§ Requirement: Pull every line with "article" from the data.

§ Records supplied:
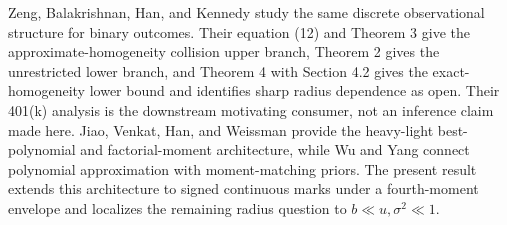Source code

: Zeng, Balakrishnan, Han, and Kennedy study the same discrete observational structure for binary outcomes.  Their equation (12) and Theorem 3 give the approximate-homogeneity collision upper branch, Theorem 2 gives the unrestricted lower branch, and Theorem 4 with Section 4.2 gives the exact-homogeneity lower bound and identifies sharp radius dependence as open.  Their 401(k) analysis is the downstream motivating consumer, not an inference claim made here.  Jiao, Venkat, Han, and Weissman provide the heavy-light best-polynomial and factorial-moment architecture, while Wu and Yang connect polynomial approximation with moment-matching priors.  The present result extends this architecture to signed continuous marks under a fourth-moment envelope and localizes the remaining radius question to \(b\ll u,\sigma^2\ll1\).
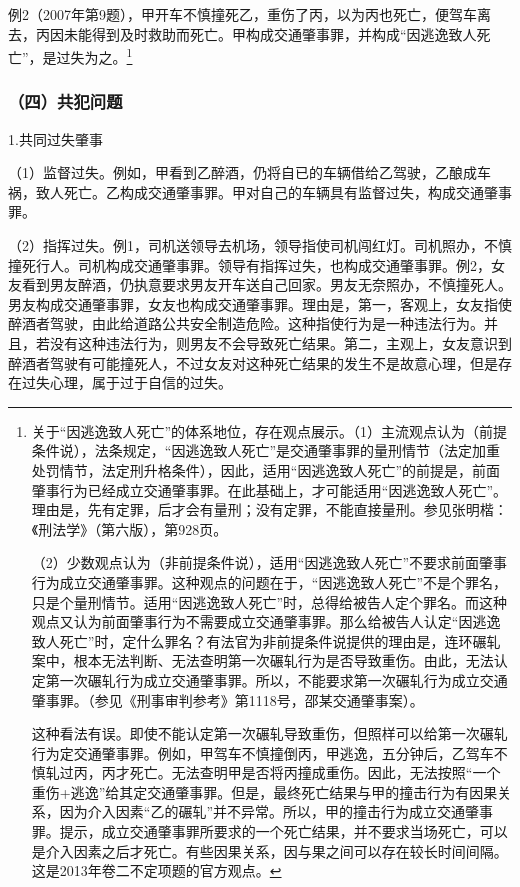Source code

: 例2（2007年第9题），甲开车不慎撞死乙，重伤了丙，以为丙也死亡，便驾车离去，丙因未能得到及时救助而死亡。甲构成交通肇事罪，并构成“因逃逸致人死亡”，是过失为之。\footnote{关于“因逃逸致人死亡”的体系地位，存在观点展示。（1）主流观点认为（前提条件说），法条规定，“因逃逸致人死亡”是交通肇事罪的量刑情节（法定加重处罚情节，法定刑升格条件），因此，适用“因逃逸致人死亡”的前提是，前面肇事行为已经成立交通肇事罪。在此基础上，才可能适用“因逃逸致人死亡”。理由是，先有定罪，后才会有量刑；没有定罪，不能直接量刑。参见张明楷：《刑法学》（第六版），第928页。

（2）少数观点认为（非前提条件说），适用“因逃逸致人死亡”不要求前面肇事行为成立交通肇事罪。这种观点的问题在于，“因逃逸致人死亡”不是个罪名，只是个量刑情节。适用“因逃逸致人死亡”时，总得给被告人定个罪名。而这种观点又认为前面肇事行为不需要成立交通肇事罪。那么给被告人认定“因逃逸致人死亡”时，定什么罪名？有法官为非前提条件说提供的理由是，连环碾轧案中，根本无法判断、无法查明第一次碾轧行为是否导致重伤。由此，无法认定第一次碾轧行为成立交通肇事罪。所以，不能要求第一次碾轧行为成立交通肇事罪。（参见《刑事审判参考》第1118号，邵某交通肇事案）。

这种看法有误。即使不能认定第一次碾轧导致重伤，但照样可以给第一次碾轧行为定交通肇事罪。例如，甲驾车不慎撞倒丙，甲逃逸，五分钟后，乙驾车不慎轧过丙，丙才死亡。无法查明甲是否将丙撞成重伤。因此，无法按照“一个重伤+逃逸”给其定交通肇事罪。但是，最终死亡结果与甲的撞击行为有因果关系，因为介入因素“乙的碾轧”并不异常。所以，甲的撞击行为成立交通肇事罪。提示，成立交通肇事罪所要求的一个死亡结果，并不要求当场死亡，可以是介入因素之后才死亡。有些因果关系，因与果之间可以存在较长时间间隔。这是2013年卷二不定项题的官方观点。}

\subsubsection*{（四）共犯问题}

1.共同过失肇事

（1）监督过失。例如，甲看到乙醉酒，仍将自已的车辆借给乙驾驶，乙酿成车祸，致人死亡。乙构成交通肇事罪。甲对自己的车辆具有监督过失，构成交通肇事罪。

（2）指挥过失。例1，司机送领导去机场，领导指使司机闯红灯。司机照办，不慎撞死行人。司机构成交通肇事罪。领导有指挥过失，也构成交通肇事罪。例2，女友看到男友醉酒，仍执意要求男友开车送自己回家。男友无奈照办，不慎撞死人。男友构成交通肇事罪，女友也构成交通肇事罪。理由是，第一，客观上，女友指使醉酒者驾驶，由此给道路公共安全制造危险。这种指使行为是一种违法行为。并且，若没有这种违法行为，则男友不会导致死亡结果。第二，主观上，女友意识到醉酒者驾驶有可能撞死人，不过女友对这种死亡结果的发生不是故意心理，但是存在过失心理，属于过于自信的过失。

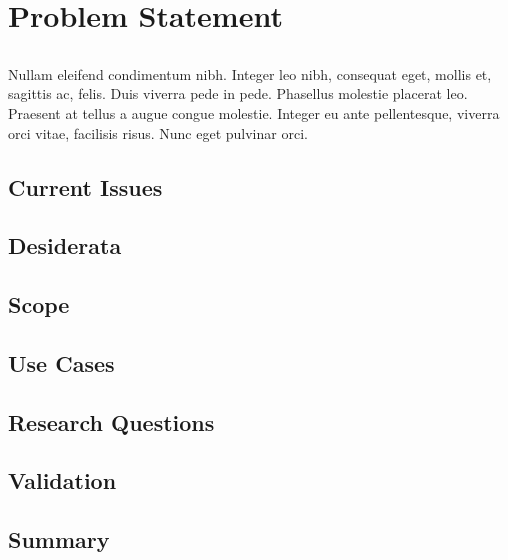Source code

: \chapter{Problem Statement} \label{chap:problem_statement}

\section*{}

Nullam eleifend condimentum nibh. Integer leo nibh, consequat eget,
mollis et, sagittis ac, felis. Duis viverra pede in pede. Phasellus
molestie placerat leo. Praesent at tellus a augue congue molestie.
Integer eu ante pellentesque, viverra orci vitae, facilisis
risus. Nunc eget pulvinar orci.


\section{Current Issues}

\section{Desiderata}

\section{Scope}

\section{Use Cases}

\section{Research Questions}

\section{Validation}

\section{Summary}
==
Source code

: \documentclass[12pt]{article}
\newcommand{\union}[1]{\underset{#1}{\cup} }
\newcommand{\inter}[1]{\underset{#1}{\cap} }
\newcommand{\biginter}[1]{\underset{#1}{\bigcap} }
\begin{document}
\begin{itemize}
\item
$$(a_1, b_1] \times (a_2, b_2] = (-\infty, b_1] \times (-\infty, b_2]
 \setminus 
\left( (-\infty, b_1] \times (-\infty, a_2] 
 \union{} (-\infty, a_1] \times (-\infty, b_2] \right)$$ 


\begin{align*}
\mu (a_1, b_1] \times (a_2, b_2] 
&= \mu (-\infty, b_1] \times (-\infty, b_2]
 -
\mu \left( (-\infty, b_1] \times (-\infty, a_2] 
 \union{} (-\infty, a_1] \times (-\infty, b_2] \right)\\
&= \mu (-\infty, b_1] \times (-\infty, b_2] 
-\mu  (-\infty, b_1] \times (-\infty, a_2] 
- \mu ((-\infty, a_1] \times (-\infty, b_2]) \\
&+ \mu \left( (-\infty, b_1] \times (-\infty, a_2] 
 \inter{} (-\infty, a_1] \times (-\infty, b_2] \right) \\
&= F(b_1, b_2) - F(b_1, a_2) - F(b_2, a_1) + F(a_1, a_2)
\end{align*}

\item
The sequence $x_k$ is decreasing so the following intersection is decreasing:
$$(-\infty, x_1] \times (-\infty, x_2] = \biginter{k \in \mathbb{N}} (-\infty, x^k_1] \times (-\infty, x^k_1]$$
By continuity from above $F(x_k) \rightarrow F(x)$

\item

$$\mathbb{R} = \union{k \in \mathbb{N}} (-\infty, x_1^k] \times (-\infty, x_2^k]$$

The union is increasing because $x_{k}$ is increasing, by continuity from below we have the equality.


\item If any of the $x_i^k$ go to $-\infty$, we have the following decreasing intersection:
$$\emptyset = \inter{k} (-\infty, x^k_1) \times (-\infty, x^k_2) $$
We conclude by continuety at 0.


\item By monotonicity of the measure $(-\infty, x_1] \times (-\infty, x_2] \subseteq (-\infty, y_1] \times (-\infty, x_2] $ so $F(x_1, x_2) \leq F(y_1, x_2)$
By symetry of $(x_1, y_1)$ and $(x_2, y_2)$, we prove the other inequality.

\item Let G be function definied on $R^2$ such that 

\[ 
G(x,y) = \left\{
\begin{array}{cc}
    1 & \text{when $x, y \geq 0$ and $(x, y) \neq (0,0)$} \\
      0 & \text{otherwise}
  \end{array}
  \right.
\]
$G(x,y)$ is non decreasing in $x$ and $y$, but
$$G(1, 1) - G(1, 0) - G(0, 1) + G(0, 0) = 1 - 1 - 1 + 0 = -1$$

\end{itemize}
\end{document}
---
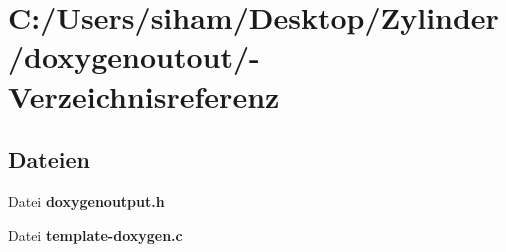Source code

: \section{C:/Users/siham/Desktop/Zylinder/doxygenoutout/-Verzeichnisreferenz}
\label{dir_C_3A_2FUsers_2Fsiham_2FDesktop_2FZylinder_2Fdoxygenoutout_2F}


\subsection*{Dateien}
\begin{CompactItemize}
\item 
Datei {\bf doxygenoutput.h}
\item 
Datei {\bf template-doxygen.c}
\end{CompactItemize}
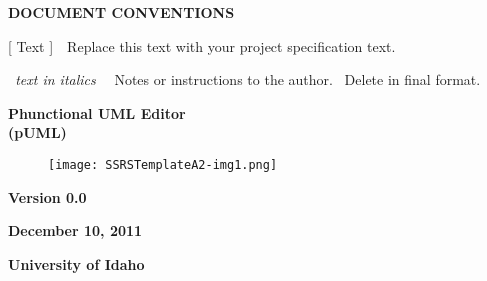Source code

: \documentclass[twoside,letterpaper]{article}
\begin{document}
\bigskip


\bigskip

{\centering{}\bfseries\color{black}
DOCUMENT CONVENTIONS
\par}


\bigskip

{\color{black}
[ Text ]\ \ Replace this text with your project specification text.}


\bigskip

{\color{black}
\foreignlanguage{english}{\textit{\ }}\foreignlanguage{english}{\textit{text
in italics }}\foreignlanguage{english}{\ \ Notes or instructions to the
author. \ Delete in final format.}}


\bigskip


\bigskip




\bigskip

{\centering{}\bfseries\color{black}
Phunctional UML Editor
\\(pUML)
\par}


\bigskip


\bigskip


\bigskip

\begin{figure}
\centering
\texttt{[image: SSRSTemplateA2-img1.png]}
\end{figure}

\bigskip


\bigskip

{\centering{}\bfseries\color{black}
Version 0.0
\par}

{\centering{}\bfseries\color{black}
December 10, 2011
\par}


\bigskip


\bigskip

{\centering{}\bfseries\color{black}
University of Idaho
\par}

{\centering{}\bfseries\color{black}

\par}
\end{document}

§ Exercise solution:
: \documentclass[12pt]{article}
: \documentclass[twoside,letterpaper]{article}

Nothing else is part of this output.